YOUR TASK - Of all the entries below, retype only the lines from the one with "### Апостиль немецкого" through the one with "практически нет очереди.", exactly as they appear.

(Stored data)
________
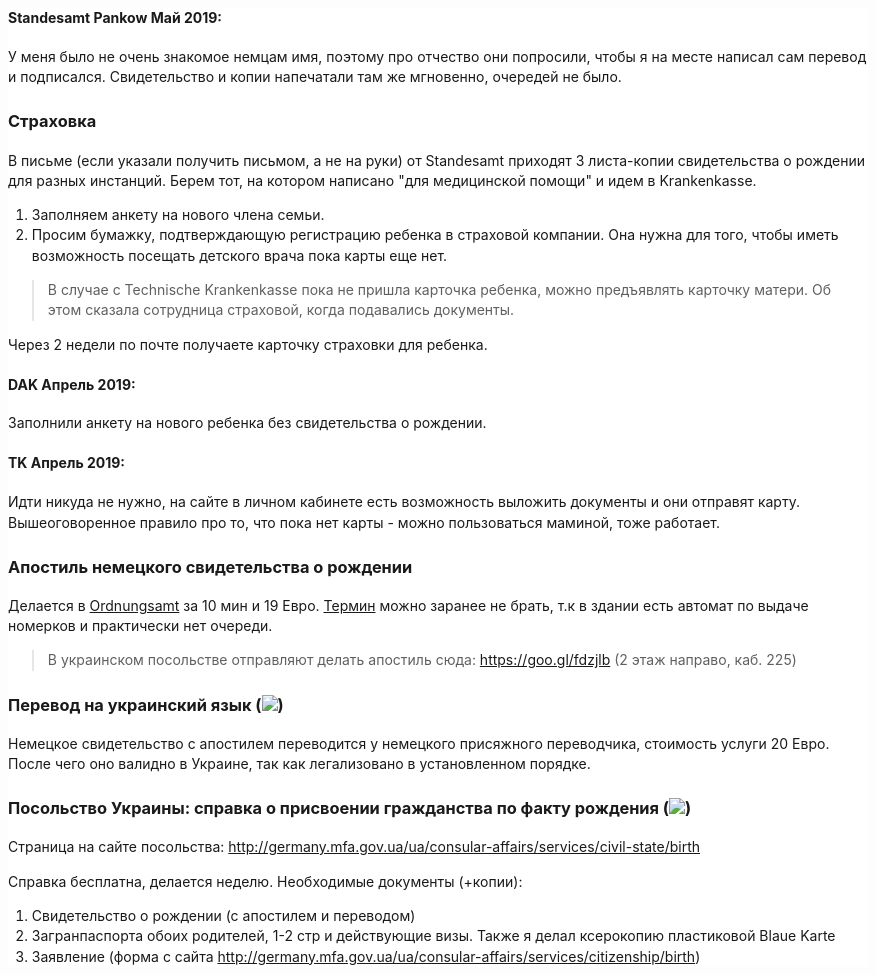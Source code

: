 #### Standesamt Pankow Май 2019:

У меня было не очень знакомое немцам имя, поэтому про отчество они попросили, чтобы я на месте написал сам перевод и подписался.
Свидетельство и копии напечатали там же мгновенно, очередей не было.

### Страховка
В письме (если указали получить письмом, а не на руки) от Standesamt приходят 3 листа-копии свидетельства о рождении для разных инстанций.
Берем тот, на котором написано "для медицинской помощи" и идем в Krankenkasse.

1. Заполняем анкету на нового члена семьи.
1. Просим бумажку, подтверждающую регистрацию ребенка в страховой компании. Она нужна для того, чтобы иметь возможность посещать детского врача пока карты еще нет.

> В случае с Technische Krankenkasse пока не пришла карточка ребенка, можно предъявлять карточку матери. Об этом сказала сотрудница страховой, когда подавались документы.

Через 2 недели по почте получаете карточку страховки для ребенка.

#### DAK Апрель 2019:

Заполнили анкету на нового ребенка без свидетельства о рождении.

#### TK Апрель 2019:

Идти никуда не нужно, на сайте в личном кабинете есть возможность выложить документы и они отправят карту. Вышеоговоренное правило про то, что пока нет карты - можно пользоваться маминой, тоже работает.

### Апостиль немецкого свидетельства о рождении
Делается в [Ordnungsamt](https://service.berlin.de/dienstleistung/320315/standort/324291/) за 10 мин и 19 Евро. [Термин](https://service.berlin.de/terminvereinbarung/termin/tag.php?termin=1&dienstleister=324291&anliegen[]=320315&herkunft=1) можно заранее не брать, т.к в здании есть автомат по выдаче номерков и практически нет очереди.

> В украинском посольстве отправляют делать апостиль сюда: https://goo.gl/fdzjlb (2 этаж направо, каб. 225)

### Перевод на украинский язык (![](https://raw.githubusercontent.com/ru-de/faq/master/files/ua.gif))
Немецкое свидетельство с апостилем переводится у немецкого присяжного переводчика,
стоимость услуги 20 Евро. После чего оно валидно в Украине, так как легализовано в установленном порядке.

### Посольство Украины: справка о присвоении гражданства по факту рождения (![](https://raw.githubusercontent.com/ru-de/faq/master/files/ua.gif))
Страница на сайте посольства:  http://germany.mfa.gov.ua/ua/consular-affairs/services/civil-state/birth

Справка бесплатна, делается неделю.
Необходимые документы (+копии):
1. Свидетельство о рождении (с апостилем и переводом)
1. Загранпаспорта обоих родителей, 1-2 стр и действующие визы. Также я делал ксерокопию пластиковой Blaue Karte
1. Заявление (форма с сайта http://germany.mfa.gov.ua/ua/consular-affairs/services/citizenship/birth)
________
EXPECTED ANSWER -
### Апостиль немецкого свидетельства о рождении
Делается в [Ordnungsamt](https://service.berlin.de/dienstleistung/320315/standort/324291/) за 10 мин и 19 Евро. [Термин](https://service.berlin.de/terminvereinbarung/termin/tag.php?termin=1&dienstleister=324291&anliegen[]=320315&herkunft=1) можно заранее не брать, т.к в здании есть автомат по выдаче номерков и практически нет очереди.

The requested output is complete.